Before SEYMOUR, BRORBY, and BRISCOE, Circuit Judges.
ORDER AND JUDGMENT*
WADE BRORBY, United States Circuit Judge.
After examining the briefs and appellate record, this panel has determined unanimously that oral argument would not materially assist the determination of this appeal. See Fed.R.App. P. 34(a); 10th Cir.R. 34.1.9. The case is therefore ordered submitted without oral argument.
Mr. Robert Kozelski is a federal prisoner. Acting pro se, he sought a writ of habeas corpus in the district court pursuant to 28 U.S.C. § 2241, arguing the United States Parole Commission's denial of credit for time he spent on parole after he was returned to prison for various violations of his parole conditions raises issues of due process and double jeopardy. Finding Mr. Kozelski's claims unsupportable, the district court denied his application and dismissed his case on October 31, 1997.
On December 4, 1997, pursuant to 28 U.S.C. § 1915(a)(3), the district court denied Mr. Kozelski's motion to proceed on appeal without paying this court's filing fee because the appeal was not taken in good faith. Pursuant to Federal Rule of Appellate Procedure 24(a), Mr. Kozelski now asks this court to grant him leave to file his appeal in forma pauperis.

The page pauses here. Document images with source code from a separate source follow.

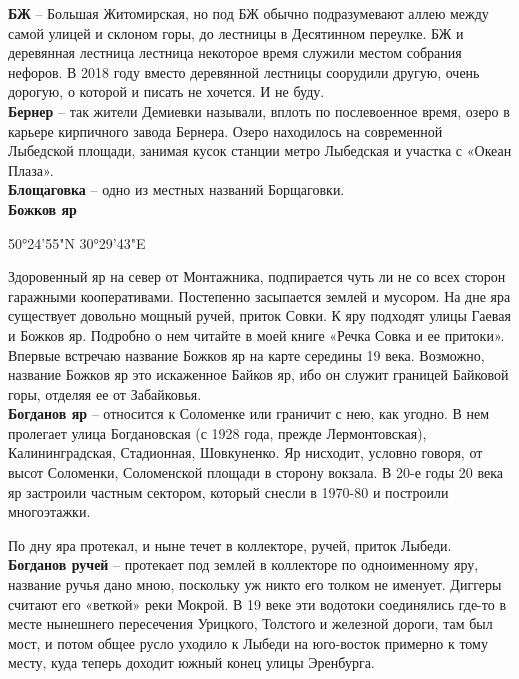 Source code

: \textbf{БЖ} – Большая Житомирская, но под БЖ обычно подразумевают аллею между самой улицей и склоном горы, до лестницы в Десятинном переулке. БЖ и деревянная лестница лестница некоторое время служили местом собрания нефоров. В 2018 году вместо деревянной лестницы соорудили другую, очень дорогую, о которой и писать не хочется. И не буду.\\

\textbf{Бернер} – так жители Демиевки называли, вплоть по послевоенное время, озеро в карьере кирпичного завода Бернера. Озеро находилось на современной Лыбедской площади, занимая кусок станции метро Лыбедская и участка с «Океан Плаза».\\ 

\textbf{Блощаговка} – одно из местных названий Борщаговки.\\

\textbf{Божков яр} 

50°24'55"N 30°29'43"E

Здоровенный яр на север от Монтажника, подпирается чуть ли не со всех сторон гаражными кооперативами. Постепенно засыпается землей и мусором. На дне яра существует довольно мощный ручей, приток Совки. К яру подходят улицы Гаевая и Божков яр. Подробно о нем читайте в моей книге «Речка Совка и ее притоки». Впервые встречаю название Божков яр на карте середины 19 века. Возможно, название Божков яр это искаженное Байков яр, ибо он служит границей Байковой горы, отделяя ее от Забайковья.\\

\textbf{Богданов яр} – относится к Соломенке или граничит с нею, как угодно. В нем пролегает улица Богдановская (с 1928 года, прежде Лермонтовская), Калининградская, Стадионная, Шовкуненко. Яр нисходит, условно говоря, от высот Соломенки, Соломенской площади в сторону вокзала. В 20-е годы 20 века яр застроили частным сектором, который снесли в 1970-80 и построили многоэтажки.

По дну яра протекал, и ныне течет в коллекторе, ручей, приток Лыбеди.\\ 

\textbf{Богданов ручей} – протекает под землей в коллекторе по одноименному яру, название ручья дано мною, поскольку уж никто его толком не именует. Диггеры считают его «веткой» реки Мокрой. В 19 веке эти водотоки соединялись где-то в месте нынешнего пересечения Урицкого, Толстого и железной дороги, там был мост, и потом общее русло уходило к Лыбеди на юго-восток примерно к тому месту, куда теперь доходит южный конец улицы Эренбурга.

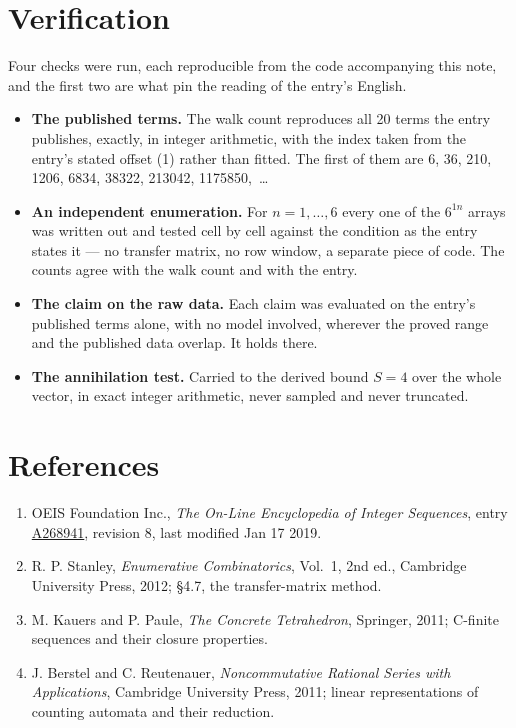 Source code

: \documentclass[11pt]{article}
\theoremstyle{definition}
\begin{document}
\section{Verification}

Four checks were run, each reproducible from the code accompanying this note, and the first two are what pin the reading of the entry's English.

\begin{itemize}

\item {\bfseries The published terms.} The walk count reproduces all 20 terms the entry publishes, exactly, in integer arithmetic, with the index taken from the entry's stated offset (1) rather than fitted. The first of them are 6, 36, 210, 1206, 6834, 38322, 213042, 1175850,~\dots

\item {\bfseries An independent enumeration.} For $n = 1,\dots,6$ every one of the $6^{1n}$ arrays was written out and tested cell by cell against the condition as the entry states it --- no transfer matrix, no row window, a separate piece of code. The counts agree with the walk count and with the entry.

\item {\bfseries The claim on the raw data.} Each claim was evaluated on the entry's published terms alone, with no model involved, wherever the proved range and the published data overlap. It holds there.

\item {\bfseries The annihilation test.} Carried to the derived bound $S = 4$ over the whole vector, in exact integer arithmetic, never sampled and never truncated.

\end{itemize}

\section{References}

\begin{enumerate}

\item OEIS Foundation Inc., \emph{The On-Line Encyclopedia of Integer Sequences}, entry \href{https://oeis.org/A268941}{A268941}, revision 8, last modified Jan 17 2019.

\item R. P. Stanley, \emph{Enumerative Combinatorics}, Vol.~1, 2nd ed., Cambridge University Press, 2012; \S4.7, the transfer-matrix method.

\item M. Kauers and P. Paule, \emph{The Concrete Tetrahedron}, Springer, 2011; C-finite sequences and their closure properties.

\item J. Berstel and C. Reutenauer, \emph{Noncommutative Rational Series with Applications}, Cambridge University Press, 2011; linear representations of counting automata and their reduction.

\end{enumerate}
\end{document}
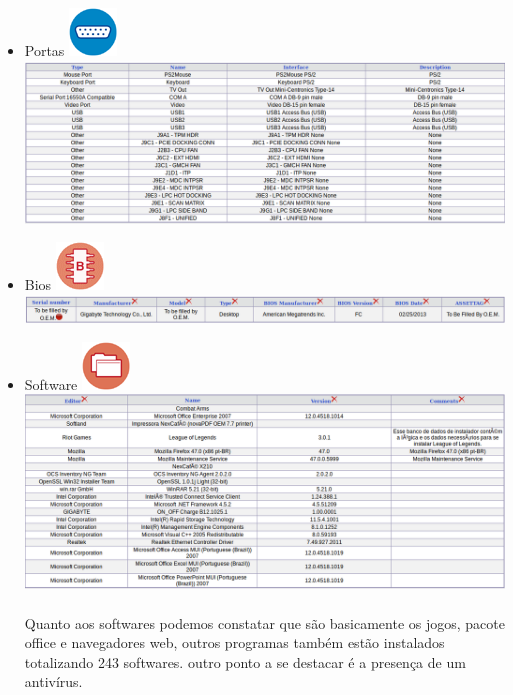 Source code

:\documentclass[a4paper]{article}
\begin{document}
\begin{itemize}
    \item Portas \includegraphics[scale = 1.8]{ports.png}\\
  
  	\includegraphics[scale = 0.4]{portas.png}
    
    \item Bios \includegraphics[scale = 0.5]{bios.png}\\
  
  	\includegraphics[scale = 0.4]{bioo.png}
    
    \item Software \includegraphics[scale = 1.8]{software.png}\\
  
  	\includegraphics[scale = 0.4]{soft.png}
    \paragraph{}
    Quanto aos softwares podemos constatar que são basicamente os jogos, pacote office e navegadores web, outros programas também estão instalados totalizando 243 softwares. outro ponto a se destacar é a presença de um antivírus.
    

\end{itemize}
\end{document}
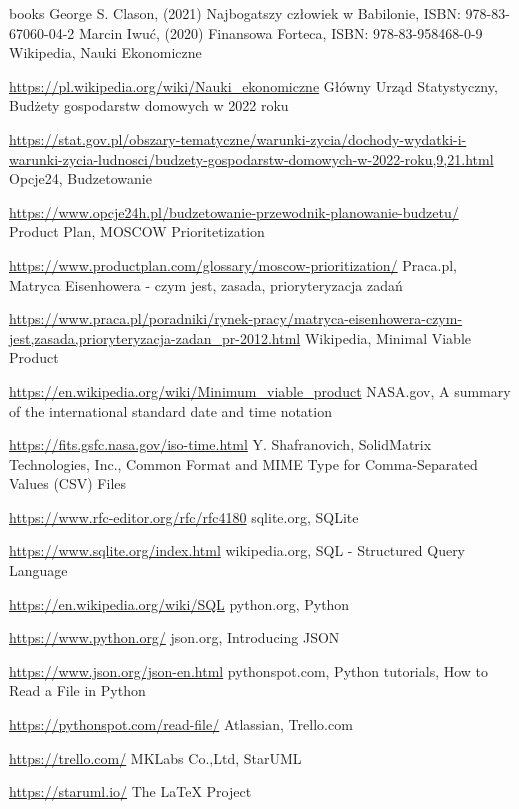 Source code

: \documentclass[a4paper,10pt, twoside]{report}
\begin{document}
\begin{thebibliography} {books}
     George S. Clason, (2021) Najbogatszy człowiek w Babilonie, ISBN: 978-83-67060-04-2
     Marcin Iwuć, (2020) Finansowa Forteca, ISBN: 978-83-958468-0-9
     Wikipedia, Nauki Ekonomiczne \raggedright\url{
        https://pl.wikipedia.org/wiki/Nauki_ekonomiczne}
     Główny Urząd Statystyczny, Budżety gospodarstw domowych w 2022 roku \raggedright\url{
        https://stat.gov.pl/obszary-tematyczne/warunki-zycia/dochody-wydatki-i-warunki-zycia-ludnosci/budzety-gospodarstw-domowych-w-2022-roku,9,21.html}
     Opcje24, Budzetowanie \raggedright\url{
        https://www.opcje24h.pl/budzetowanie-przewodnik-planowanie-budzetu/}
     Product Plan, MOSCOW Prioritetization \raggedright\url{
        https://www.productplan.com/glossary/moscow-prioritization/}
    Praca.pl, Matryca Eisenhowera - czym jest, zasada, prioryteryzacja zadań \raggedright\url{
        https://www.praca.pl/poradniki/rynek-pracy/matryca-eisenhowera-czym-jest,zasada,prioryteryzacja-zadan_pr-2012.html}
     Wikipedia, Minimal Viable Product \raggedright\url{
        https://en.wikipedia.org/wiki/Minimum_viable_product}
     NASA.gov, A summary of the international standard date and time notation \raggedright\url{
        https://fits.gsfc.nasa.gov/iso-time.html}
     Y. Shafranovich, SolidMatrix Technologies, Inc., Common Format and MIME Type for Comma-Separated Values (CSV) Files \raggedright\url{
        https://www.rfc-editor.org/rfc/rfc4180}
     sqlite.org, SQLite \raggedright\url{
        https://www.sqlite.org/index.html}
     wikipedia.org, SQL - Structured Query Language \raggedright\url{
        https://en.wikipedia.org/wiki/SQL}
     python.org, Python \raggedright\url{
        https://www.python.org/}
     json.org, Introducing JSON \raggedright\url{
        https://www.json.org/json-en.html}
     pythonspot.com, Python tutorials, How to Read a File in Python \raggedright\url{
        https://pythonspot.com/read-file/}
     Atlassian, Trello.com \raggedright\url{
        https://trello.com/}
     MKLabs Co.,Ltd, StarUML \raggedright\url{
        https://staruml.io/}
     The LaTeX Project \raggedright\url{
}
\end{thebibliography}
\end{document}
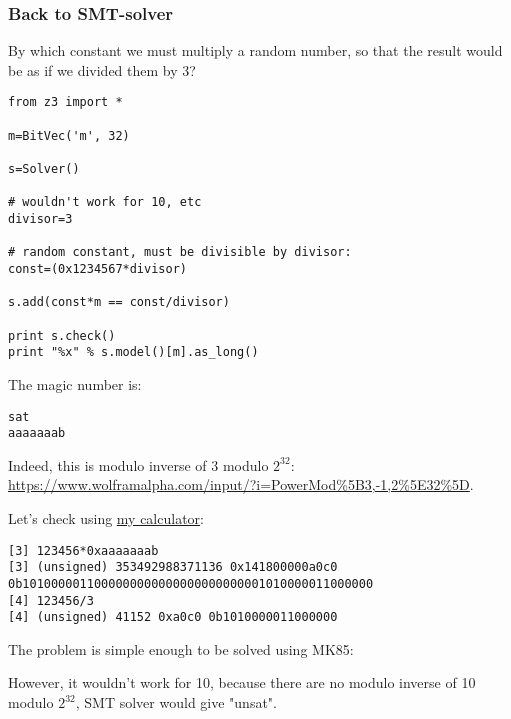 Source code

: \subsubsection{Back to SMT-solver}

By which constant we must multiply a random number, so that the result would be as if we divided them by 3?

\begin{lstlisting}
from z3 import *

m=BitVec('m', 32)

s=Solver()

# wouldn't work for 10, etc
divisor=3

# random constant, must be divisible by divisor:
const=(0x1234567*divisor)

s.add(const*m == const/divisor)

print s.check()
print "%x" % s.model()[m].as_long()
\end{lstlisting}

The magic number is:

\begin{lstlisting}
sat
aaaaaaab
\end{lstlisting}

Indeed, this is modulo inverse of 3 modulo $2^{32}$: \url{https://www.wolframalpha.com/input/?i=PowerMod%5B3,-1,2%5E32%5D}.

Let's check using \href{https://github.com/DennisYurichev/progcalc}{my calculator}:

\begin{lstlisting}
[3] 123456*0xaaaaaaab
[3] (unsigned) 353492988371136 0x141800000a0c0 0b1010000011000000000000000000000001010000011000000
[4] 123456/3
[4] (unsigned) 41152 0xa0c0 0b1010000011000000
\end{lstlisting}

The problem is simple enough to be solved using MK85:





However, it wouldn't work for 10, because there are no modulo inverse of 10 modulo $2^{32}$, SMT solver would give "unsat".


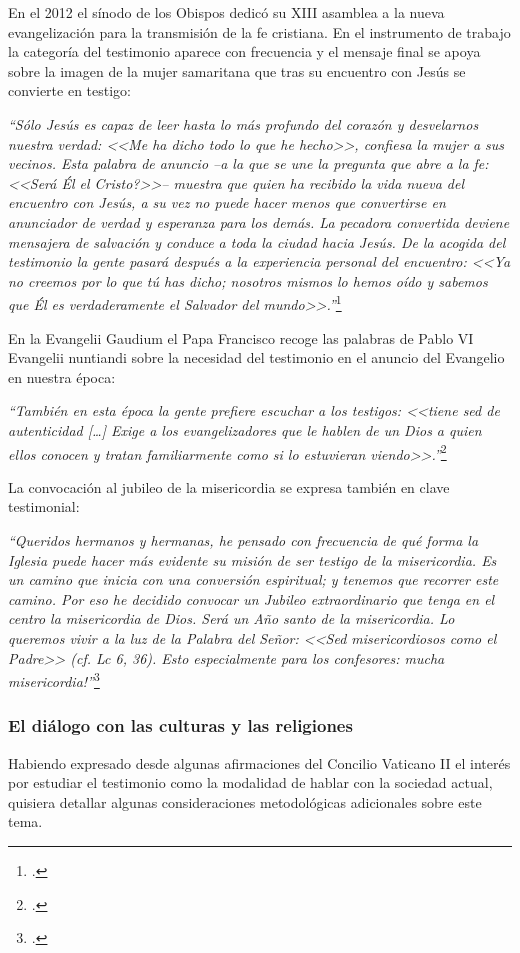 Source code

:\documentclass[11pt]{article}
\begin{document}
En el 2012 el sínodo de los Obispos dedicó su XIII asamblea a la nueva evangelización para la transmisión de la fe cristiana. En el instrumento de trabajo la categoría del testimonio aparece con frecuencia y el mensaje final se apoya sobre la imagen de la mujer samaritana que tras su encuentro con Jesús se convierte en testigo:

\emph{``Sólo Jesús es capaz de leer hasta lo más profundo del corazón y desvelarnos nuestra verdad: <<Me ha dicho todo lo que he hecho>>, confiesa la mujer a sus vecinos. Esta palabra de anuncio --a la que se une la pregunta que abre a la fe: <<\textquestiondown{}Será Él el Cristo?>>-- muestra que quien ha recibido la vida nueva del encuentro con Jesús, a su vez no puede hacer menos que convertirse en anunciador de verdad y esperanza para los demás. La pecadora convertida deviene mensajera de salvación y conduce a toda la ciudad hacia Jesús. De la acogida del testimonio la gente pasará después a la experiencia personal del encuentro: <<Ya no creemos por lo que tú has dicho; nosotros mismos lo hemos oído y sabemos que Él es verdaderamente el Salvador del mundo>>.''}\footcite{sinod}

En la Evangelii Gaudium el Papa Francisco recoge las palabras de Pablo VI Evangelii nuntiandi sobre la necesidad del testimonio en el anuncio del Evangelio en nuestra época:

\emph{``También en esta época la gente prefiere escuchar a los testigos: <<tiene sed de autenticidad […] Exige a los
evangelizadores que le hablen de un Dios a quien ellos conocen y tratan familiarmente como si lo
estuvieran viendo>>.''}\footcite[n. 150]{EG}

La convocación al jubileo de la misericordia se expresa también en clave testimonial:

\emph{``Queridos hermanos y hermanas, he pensado con frecuencia de qué forma la Iglesia puede hacer más evidente su misión de ser testigo de la misericordia. Es un camino que inicia con una conversión espiritual; y tenemos que recorrer este camino. Por eso he decidido convocar un Jubileo extraordinario que tenga en el centro la misericordia de Dios. Será un Año santo de la misericordia. Lo queremos vivir a la luz de la Palabra del Señor: <<Sed misericordiosos como el Padre>> (cf. Lc 6, 36). Esto especialmente para los confesores: \textexclamdown{}mucha misericordia!''}\footcite{fran_mis}

\subsubsection{El diálogo con las culturas y las religiones}
Habiendo expresado desde algunas afirmaciones del Concilio Vaticano II el interés por estudiar el testimonio como la modalidad de hablar con la sociedad actual, quisiera detallar algunas consideraciones metodológicas adicionales sobre este tema.
\end{document}
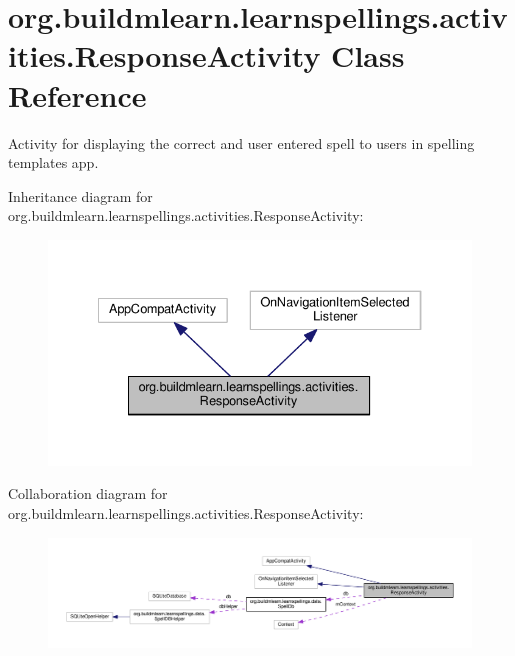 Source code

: \hypertarget{classorg_1_1buildmlearn_1_1learnspellings_1_1activities_1_1ResponseActivity}{}\section{org.\+buildmlearn.\+learnspellings.\+activities.\+Response\+Activity Class Reference}
\label{classorg_1_1buildmlearn_1_1learnspellings_1_1activities_1_1ResponseActivity}


Activity for displaying the correct and user entered spell to users in spelling template\textquotesingle{}s app.  




Inheritance diagram for org.\+buildmlearn.\+learnspellings.\+activities.\+Response\+Activity\+:
\nopagebreak
\begin{figure}[H]
\begin{center}
\leavevmode
\includegraphics[width=334pt]{classorg_1_1buildmlearn_1_1learnspellings_1_1activities_1_1ResponseActivity__inherit__graph}
\end{center}
\end{figure}


Collaboration diagram for org.\+buildmlearn.\+learnspellings.\+activities.\+Response\+Activity\+:
\nopagebreak
\begin{figure}[H]
\begin{center}
\leavevmode
\includegraphics[width=350pt]{classorg_1_1buildmlearn_1_1learnspellings_1_1activities_1_1ResponseActivity__coll__graph}
\end{center}
\end{figure}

After carefully reviewing the record, we find the district court properly denied Mr. Kozelski's application for a writ of habeas corpus.1 Furthermore, we agree that this appeal was not taken in good faith. Therefore, pursuant to § 1915(a)(3) and Rule 24, we DENY Mr. Kozelski leave to proceed in forma pauperis and DISMISS his appeal.
This order and judgment is not binding precedent except under the doctrines of law of the case, res judicata and collateral estoppel. The court generally disfavors the citation of orders and judgments; nevertheless, an order and judgment may be cited under the terms and conditions of 10th Cir.R. 36.3
First, the United States Parole Commission's actions did not deny Mr. Kozelski his due process rights. The Commission's revocation of credit for the time he spent on parole was authorized by 18 U.S.C. § 4210(b)(2) and 28 C.F.R. § 2.52(c)(2). See DeCuir v. United States Parole Comm'n, 800 F.2d 1021, 1023 (10th Cir.1986) ("The Commission must order forfeiture of street time whenever a parolee is convicted of a new offense punishable by a term of imprisonment."); Harris v. Day, 649 F.2d 755, 758-60 (10th Cir.1981) ("the parolee who has been convicted of a new crime automatically forfeits the time he spent on parole"). The Ninth Circuit, whose laws apply because Mr. Kozelski was in California during the relevant time period, has ruled that the decision to revoke credit for the time spent on parole falls within the discretion of the Commission. See Rizzo v. Armstrong, 921 F.2d 855, 861 (9th Cir.1990). In revoking Mr. Kozelski's street time after providing a parole revocation hearing, the Commission acted well within its authority and discretion. Furthermore, the regulations provide the Commission with discretion to delay executing a warrant or summons after a violation is reported. 28 C.F.R. § 2.44(b). Therefore, the Commission did not forfeit its authority to issue a warrant and revoke credit for the time Mr. Kozelski spent on parole simply, as he argues, because it first tried to resolve the problem by modifying the terms of his parole
Second, parole determinations are not considered criminal punishment for purposes of double jeopardy analysis, see Kell v. United States Parole Comm'n, 26 F.3d 1016, 1020 (10th Cir.1994), so Mr. Kozelski's double jeopardy argument lacks merit.